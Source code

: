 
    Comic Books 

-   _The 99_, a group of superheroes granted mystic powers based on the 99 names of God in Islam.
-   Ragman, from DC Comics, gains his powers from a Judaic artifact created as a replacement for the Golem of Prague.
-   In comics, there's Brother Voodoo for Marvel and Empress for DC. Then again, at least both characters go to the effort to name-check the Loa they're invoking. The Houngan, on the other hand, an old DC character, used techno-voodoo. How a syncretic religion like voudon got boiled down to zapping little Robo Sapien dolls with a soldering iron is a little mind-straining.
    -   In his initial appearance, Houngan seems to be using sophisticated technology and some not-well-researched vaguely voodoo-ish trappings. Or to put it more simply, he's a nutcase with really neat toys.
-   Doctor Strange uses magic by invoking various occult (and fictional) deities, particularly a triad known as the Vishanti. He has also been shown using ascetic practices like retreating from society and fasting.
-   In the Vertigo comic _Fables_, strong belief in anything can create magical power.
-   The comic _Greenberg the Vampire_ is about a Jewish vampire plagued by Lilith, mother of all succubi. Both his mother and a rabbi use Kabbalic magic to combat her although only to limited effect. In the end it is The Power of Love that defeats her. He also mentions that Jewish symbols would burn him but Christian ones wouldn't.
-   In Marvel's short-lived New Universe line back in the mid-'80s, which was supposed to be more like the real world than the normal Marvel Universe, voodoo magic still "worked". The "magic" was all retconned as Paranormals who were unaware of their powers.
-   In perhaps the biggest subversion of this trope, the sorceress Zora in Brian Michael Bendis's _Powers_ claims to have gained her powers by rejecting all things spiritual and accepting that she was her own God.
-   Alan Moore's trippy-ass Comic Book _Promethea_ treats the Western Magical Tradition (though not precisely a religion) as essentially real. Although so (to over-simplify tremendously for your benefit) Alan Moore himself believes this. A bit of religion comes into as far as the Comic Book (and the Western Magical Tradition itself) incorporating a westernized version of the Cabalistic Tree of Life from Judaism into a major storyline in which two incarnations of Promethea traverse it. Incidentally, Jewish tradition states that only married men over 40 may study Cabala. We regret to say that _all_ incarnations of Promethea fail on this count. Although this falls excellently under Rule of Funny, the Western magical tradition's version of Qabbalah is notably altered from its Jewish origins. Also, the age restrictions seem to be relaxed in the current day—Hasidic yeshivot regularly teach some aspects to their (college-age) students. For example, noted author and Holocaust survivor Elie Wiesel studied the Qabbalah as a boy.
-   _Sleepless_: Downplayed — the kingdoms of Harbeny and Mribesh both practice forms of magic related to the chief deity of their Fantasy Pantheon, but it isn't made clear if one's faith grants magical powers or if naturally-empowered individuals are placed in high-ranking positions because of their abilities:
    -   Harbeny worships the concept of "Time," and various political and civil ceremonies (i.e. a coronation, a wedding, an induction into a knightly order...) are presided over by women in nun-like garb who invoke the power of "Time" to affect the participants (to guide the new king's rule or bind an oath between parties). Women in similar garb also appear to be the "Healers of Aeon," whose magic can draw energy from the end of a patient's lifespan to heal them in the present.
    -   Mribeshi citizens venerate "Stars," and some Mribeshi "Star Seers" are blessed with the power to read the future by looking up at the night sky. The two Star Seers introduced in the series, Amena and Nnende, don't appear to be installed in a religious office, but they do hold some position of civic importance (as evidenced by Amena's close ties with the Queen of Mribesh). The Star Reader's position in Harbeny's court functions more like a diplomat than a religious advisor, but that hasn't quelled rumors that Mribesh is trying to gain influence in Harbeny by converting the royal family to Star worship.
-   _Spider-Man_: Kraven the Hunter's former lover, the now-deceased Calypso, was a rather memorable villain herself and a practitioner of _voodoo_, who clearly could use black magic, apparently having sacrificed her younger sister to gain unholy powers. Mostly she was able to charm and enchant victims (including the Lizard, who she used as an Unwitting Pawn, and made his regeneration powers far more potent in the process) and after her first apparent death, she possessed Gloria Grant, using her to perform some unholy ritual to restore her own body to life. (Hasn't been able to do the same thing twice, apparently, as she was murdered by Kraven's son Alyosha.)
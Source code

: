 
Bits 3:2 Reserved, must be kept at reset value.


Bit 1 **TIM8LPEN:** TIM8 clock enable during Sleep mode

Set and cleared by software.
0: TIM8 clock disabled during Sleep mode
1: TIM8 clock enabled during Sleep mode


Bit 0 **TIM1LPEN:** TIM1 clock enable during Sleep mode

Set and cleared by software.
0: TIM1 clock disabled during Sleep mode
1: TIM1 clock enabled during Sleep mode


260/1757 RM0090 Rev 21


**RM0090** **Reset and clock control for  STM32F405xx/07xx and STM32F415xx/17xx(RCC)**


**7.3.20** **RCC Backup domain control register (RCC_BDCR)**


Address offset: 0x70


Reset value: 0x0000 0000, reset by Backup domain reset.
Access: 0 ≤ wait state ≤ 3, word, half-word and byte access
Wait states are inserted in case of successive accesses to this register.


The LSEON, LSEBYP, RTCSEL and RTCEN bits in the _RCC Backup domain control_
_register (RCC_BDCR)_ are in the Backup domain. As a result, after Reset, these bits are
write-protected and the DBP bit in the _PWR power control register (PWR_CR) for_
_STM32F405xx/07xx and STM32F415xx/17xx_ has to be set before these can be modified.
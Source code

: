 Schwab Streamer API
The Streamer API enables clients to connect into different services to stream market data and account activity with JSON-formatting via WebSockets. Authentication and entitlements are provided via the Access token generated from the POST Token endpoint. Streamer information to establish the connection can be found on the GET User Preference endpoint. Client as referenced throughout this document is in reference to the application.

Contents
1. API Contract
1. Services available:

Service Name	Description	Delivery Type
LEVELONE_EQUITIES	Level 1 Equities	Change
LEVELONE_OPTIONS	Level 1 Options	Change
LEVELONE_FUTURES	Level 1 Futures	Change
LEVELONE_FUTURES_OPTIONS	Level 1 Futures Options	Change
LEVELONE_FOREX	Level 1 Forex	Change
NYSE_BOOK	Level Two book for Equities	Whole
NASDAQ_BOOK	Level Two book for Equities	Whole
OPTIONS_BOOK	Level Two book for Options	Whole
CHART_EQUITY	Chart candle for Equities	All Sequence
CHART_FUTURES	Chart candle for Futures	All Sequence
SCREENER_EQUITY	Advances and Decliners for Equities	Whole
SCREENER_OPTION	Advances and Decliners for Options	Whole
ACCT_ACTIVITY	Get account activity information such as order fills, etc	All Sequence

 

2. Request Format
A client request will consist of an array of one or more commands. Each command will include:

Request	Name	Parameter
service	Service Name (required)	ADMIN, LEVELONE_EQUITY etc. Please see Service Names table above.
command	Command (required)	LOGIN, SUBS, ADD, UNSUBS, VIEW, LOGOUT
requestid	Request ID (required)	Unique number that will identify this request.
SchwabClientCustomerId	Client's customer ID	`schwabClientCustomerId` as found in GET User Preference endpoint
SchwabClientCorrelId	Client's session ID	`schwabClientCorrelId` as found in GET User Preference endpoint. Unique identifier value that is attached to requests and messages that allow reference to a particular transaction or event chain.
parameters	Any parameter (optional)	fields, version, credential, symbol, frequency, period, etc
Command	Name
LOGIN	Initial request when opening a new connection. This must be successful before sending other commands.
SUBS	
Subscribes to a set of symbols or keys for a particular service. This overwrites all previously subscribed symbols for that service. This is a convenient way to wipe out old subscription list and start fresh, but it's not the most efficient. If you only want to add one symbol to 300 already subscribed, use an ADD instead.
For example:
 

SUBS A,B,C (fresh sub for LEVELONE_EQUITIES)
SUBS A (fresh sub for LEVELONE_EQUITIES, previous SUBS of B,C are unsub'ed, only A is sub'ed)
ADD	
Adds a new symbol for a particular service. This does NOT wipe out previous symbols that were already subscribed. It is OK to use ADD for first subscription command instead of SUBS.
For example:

------

▶ _TASK_
When copying the data above, please keep exactly the lines from its first line through the line with "of their powers.", both ends included, and drop the rest.

▶ _WRITTEN SOLUTION_
Source code

: 
    Comic Books 

-   _The 99_, a group of superheroes granted mystic powers based on the 99 names of God in Islam.
-   Ragman, from DC Comics, gains his powers from a Judaic artifact created as a replacement for the Golem of Prague.
-   In comics, there's Brother Voodoo for Marvel and Empress for DC. Then again, at least both characters go to the effort to name-check the Loa they're invoking. The Houngan, on the other hand, an old DC character, used techno-voodoo. How a syncretic religion like voudon got boiled down to zapping little Robo Sapien dolls with a soldering iron is a little mind-straining.
    -   In his initial appearance, Houngan seems to be using sophisticated technology and some not-well-researched vaguely voodoo-ish trappings. Or to put it more simply, he's a nutcase with really neat toys.
-   Doctor Strange uses magic by invoking various occult (and fictional) deities, particularly a triad known as the Vishanti. He has also been shown using ascetic practices like retreating from society and fasting.
-   In the Vertigo comic _Fables_, strong belief in anything can create magical power.
-   The comic _Greenberg the Vampire_ is about a Jewish vampire plagued by Lilith, mother of all succubi. Both his mother and a rabbi use Kabbalic magic to combat her although only to limited effect. In the end it is The Power of Love that defeats her. He also mentions that Jewish symbols would burn him but Christian ones wouldn't.
-   In Marvel's short-lived New Universe line back in the mid-'80s, which was supposed to be more like the real world than the normal Marvel Universe, voodoo magic still "worked". The "magic" was all retconned as Paranormals who were unaware of their powers.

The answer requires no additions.